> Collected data
* * * * * * *
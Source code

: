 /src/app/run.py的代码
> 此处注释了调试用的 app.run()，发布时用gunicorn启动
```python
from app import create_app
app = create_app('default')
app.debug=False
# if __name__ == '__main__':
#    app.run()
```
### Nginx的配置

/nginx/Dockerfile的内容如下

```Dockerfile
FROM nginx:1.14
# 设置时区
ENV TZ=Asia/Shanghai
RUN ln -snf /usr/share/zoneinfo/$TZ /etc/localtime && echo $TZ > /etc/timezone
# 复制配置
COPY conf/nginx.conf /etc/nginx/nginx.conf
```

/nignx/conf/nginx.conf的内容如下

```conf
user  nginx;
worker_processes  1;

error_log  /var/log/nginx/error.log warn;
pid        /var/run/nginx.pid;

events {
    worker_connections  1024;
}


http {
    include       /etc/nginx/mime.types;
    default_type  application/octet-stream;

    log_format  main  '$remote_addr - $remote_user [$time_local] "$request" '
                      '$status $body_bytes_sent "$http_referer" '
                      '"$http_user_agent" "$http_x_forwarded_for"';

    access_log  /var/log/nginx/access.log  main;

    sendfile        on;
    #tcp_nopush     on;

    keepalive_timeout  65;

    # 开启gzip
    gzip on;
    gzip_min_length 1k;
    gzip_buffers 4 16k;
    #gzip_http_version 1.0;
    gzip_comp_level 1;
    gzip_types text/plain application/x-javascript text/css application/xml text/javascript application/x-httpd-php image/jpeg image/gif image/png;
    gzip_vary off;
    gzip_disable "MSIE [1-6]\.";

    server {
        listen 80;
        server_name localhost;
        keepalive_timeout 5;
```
* * * * * * *
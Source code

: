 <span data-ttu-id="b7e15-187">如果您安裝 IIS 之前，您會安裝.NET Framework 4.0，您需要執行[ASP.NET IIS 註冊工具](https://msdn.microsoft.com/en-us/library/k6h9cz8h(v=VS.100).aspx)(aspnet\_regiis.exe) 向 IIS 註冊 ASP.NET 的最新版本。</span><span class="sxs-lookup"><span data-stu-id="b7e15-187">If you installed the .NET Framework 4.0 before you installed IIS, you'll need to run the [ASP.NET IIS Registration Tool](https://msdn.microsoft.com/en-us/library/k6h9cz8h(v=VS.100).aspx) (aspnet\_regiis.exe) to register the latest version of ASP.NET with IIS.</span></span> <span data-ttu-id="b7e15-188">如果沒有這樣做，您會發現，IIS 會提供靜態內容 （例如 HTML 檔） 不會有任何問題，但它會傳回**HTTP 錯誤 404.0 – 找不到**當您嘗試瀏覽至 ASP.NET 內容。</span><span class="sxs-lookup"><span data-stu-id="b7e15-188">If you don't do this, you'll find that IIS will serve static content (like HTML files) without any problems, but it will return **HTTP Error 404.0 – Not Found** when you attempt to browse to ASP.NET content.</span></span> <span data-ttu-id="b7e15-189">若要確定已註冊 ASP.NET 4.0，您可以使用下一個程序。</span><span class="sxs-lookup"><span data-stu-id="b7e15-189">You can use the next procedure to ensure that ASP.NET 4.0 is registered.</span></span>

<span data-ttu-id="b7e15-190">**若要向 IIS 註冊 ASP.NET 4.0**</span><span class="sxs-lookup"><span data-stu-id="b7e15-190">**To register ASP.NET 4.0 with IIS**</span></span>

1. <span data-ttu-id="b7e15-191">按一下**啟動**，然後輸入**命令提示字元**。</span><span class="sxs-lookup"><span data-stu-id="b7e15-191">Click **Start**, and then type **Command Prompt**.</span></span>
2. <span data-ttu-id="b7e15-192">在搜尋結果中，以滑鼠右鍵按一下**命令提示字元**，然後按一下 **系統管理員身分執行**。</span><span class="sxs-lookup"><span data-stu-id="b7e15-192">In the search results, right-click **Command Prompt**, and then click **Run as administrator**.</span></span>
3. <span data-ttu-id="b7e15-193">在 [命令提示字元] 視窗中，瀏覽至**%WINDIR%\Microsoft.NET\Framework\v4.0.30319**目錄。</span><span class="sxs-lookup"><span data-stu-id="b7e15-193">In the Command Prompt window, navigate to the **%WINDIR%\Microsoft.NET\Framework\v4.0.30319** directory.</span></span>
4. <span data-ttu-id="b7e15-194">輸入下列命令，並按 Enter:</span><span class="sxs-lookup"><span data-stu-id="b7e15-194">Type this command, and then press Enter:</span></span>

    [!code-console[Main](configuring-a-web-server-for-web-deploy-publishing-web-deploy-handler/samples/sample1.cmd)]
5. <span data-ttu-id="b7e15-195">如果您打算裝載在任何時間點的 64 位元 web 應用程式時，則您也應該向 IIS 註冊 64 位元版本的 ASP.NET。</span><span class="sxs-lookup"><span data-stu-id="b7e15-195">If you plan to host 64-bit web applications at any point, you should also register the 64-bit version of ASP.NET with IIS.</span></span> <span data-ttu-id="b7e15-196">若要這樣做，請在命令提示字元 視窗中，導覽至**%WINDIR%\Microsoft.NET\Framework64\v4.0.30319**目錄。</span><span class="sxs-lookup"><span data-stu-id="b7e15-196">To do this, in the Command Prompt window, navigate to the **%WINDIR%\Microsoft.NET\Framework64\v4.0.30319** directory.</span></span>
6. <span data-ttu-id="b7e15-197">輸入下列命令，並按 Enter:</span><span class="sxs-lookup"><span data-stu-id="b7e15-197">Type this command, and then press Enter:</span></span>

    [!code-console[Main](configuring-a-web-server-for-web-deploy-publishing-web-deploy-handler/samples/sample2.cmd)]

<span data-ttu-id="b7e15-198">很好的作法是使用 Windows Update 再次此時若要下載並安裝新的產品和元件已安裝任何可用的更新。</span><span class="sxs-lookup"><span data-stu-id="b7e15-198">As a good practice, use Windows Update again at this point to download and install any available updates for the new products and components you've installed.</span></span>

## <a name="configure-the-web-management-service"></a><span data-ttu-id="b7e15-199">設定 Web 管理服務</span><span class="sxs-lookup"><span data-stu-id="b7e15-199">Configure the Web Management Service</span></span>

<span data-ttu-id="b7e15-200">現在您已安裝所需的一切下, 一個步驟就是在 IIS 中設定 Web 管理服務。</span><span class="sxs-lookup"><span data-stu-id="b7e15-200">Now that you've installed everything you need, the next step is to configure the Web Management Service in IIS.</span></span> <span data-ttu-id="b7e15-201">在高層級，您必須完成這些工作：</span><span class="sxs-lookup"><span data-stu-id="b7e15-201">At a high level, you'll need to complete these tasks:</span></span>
* * * * * * *
> About this task
In the entries above, find each line with "publishing" and list it.

> Expected answer
    [!code-console[Main](configuring-a-web-server-for-web-deploy-publishing-web-deploy-handler/samples/sample1.cmd)]
    [!code-console[Main](configuring-a-web-server-for-web-deploy-publishing-web-deploy-handler/samples/sample2.cmd)]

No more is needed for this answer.